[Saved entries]
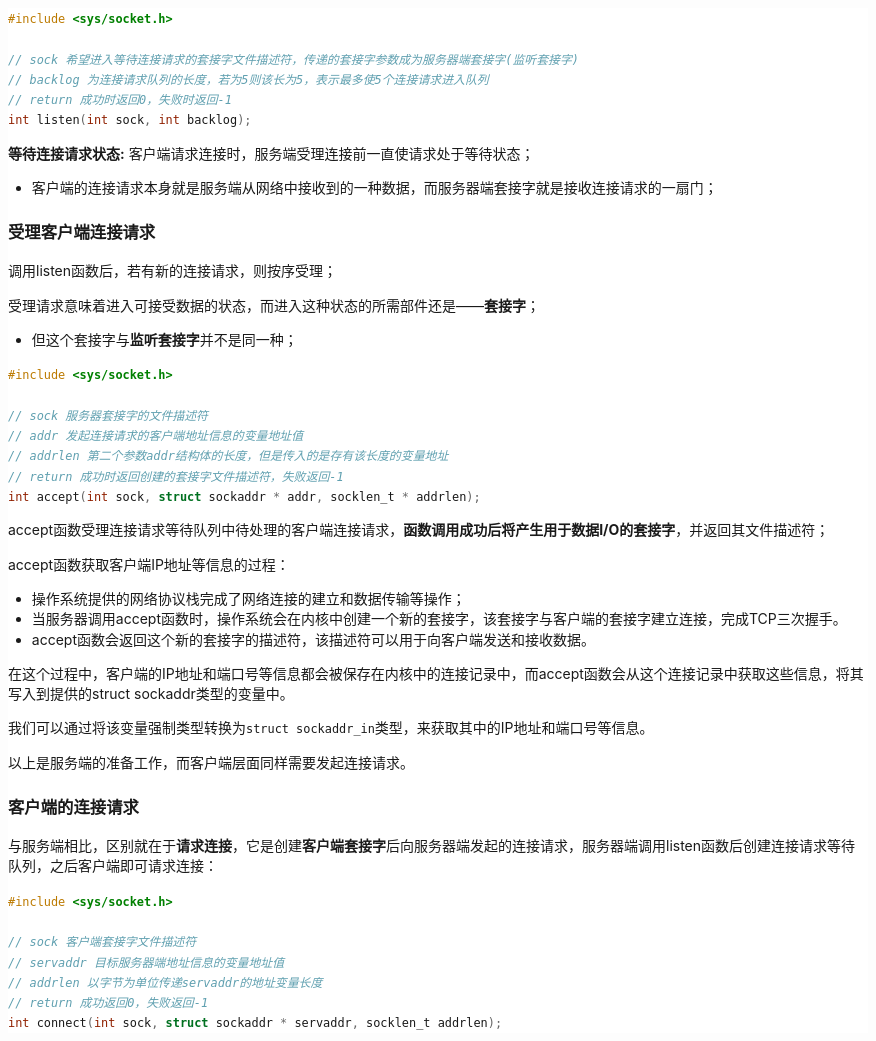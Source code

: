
 ```c
#include <sys/socket.h>

// sock 希望进入等待连接请求的套接字文件描述符，传递的套接字参数成为服务器端套接字(监听套接字)
// backlog 为连接请求队列的长度，若为5则该长为5，表示最多使5个连接请求进入队列
// return 成功时返回0，失败时返回-1
int listen(int sock, int backlog);
```

**等待连接请求状态:** 客户端请求连接时，服务端受理连接前一直使请求处于等待状态；

- 客户端的连接请求本身就是服务端从网络中接收到的一种数据，而服务器端套接字就是接收连接请求的一扇门；

### 受理客户端连接请求

调用listen函数后，若有新的连接请求，则按序受理；

受理请求意味着进入可接受数据的状态，而进入这种状态的所需部件还是——**套接字**；

- 但这个套接字与**监听套接字**并不是同一种；

```c
#include <sys/socket.h>

// sock 服务器套接字的文件描述符
// addr 发起连接请求的客户端地址信息的变量地址值
// addrlen 第二个参数addr结构体的长度，但是传入的是存有该长度的变量地址
// return 成功时返回创建的套接字文件描述符，失败返回-1
int accept(int sock, struct sockaddr * addr, socklen_t * addrlen);
```

accept函数受理连接请求等待队列中待处理的客户端连接请求，**函数调用成功后将产生用于数据I/O的套接字**，并返回其文件描述符；

accept函数获取客户端IP地址等信息的过程：
- 操作系统提供的网络协议栈完成了网络连接的建立和数据传输等操作；
- 当服务器调用accept函数时，操作系统会在内核中创建一个新的套接字，该套接字与客户端的套接字建立连接，完成TCP三次握手。
- accept函数会返回这个新的套接字的描述符，该描述符可以用于向客户端发送和接收数据。

在这个过程中，客户端的IP地址和端口号等信息都会被保存在内核中的连接记录中，而accept函数会从这个连接记录中获取这些信息，将其写入到提供的struct sockaddr类型的变量中。

我们可以通过将该变量强制类型转换为`struct sockaddr_in`类型，来获取其中的IP地址和端口号等信息。

以上是服务端的准备工作，而客户端层面同样需要发起连接请求。

### 客户端的连接请求

与服务端相比，区别就在于**请求连接**，它是创建**客户端套接字**后向服务器端发起的连接请求，服务器端调用listen函数后创建连接请求等待队列，之后客户端即可请求连接：

```c
#include <sys/socket.h>

// sock 客户端套接字文件描述符
// servaddr 目标服务器端地址信息的变量地址值
// addrlen 以字节为单位传递servaddr的地址变量长度
// return 成功返回0，失败返回-1
int connect(int sock, struct sockaddr * servaddr, socklen_t addrlen);
```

Problem statement:
Write out nothing but the lines from the start of the data through the line with "- 当服务器调用accept". Leave out the pictures.

Answer space:
Source code

:
 ```c
#include <sys/socket.h>

// sock 希望进入等待连接请求的套接字文件描述符，传递的套接字参数成为服务器端套接字(监听套接字)
// backlog 为连接请求队列的长度，若为5则该长为5，表示最多使5个连接请求进入队列
// return 成功时返回0，失败时返回-1
int listen(int sock, int backlog);
```

**等待连接请求状态:** 客户端请求连接时，服务端受理连接前一直使请求处于等待状态；

- 客户端的连接请求本身就是服务端从网络中接收到的一种数据，而服务器端套接字就是接收连接请求的一扇门；

### 受理客户端连接请求

调用listen函数后，若有新的连接请求，则按序受理；

受理请求意味着进入可接受数据的状态，而进入这种状态的所需部件还是——**套接字**；

- 但这个套接字与**监听套接字**并不是同一种；

```c
#include <sys/socket.h>

// sock 服务器套接字的文件描述符
// addr 发起连接请求的客户端地址信息的变量地址值
// addrlen 第二个参数addr结构体的长度，但是传入的是存有该长度的变量地址
// return 成功时返回创建的套接字文件描述符，失败返回-1
int accept(int sock, struct sockaddr * addr, socklen_t * addrlen);
```

accept函数受理连接请求等待队列中待处理的客户端连接请求，**函数调用成功后将产生用于数据I/O的套接字**，并返回其文件描述符；

accept函数获取客户端IP地址等信息的过程：
- 操作系统提供的网络协议栈完成了网络连接的建立和数据传输等操作；
- 当服务器调用accept函数时，操作系统会在内核中创建一个新的套接字，该套接字与客户端的套接字建立连接，完成TCP三次握手。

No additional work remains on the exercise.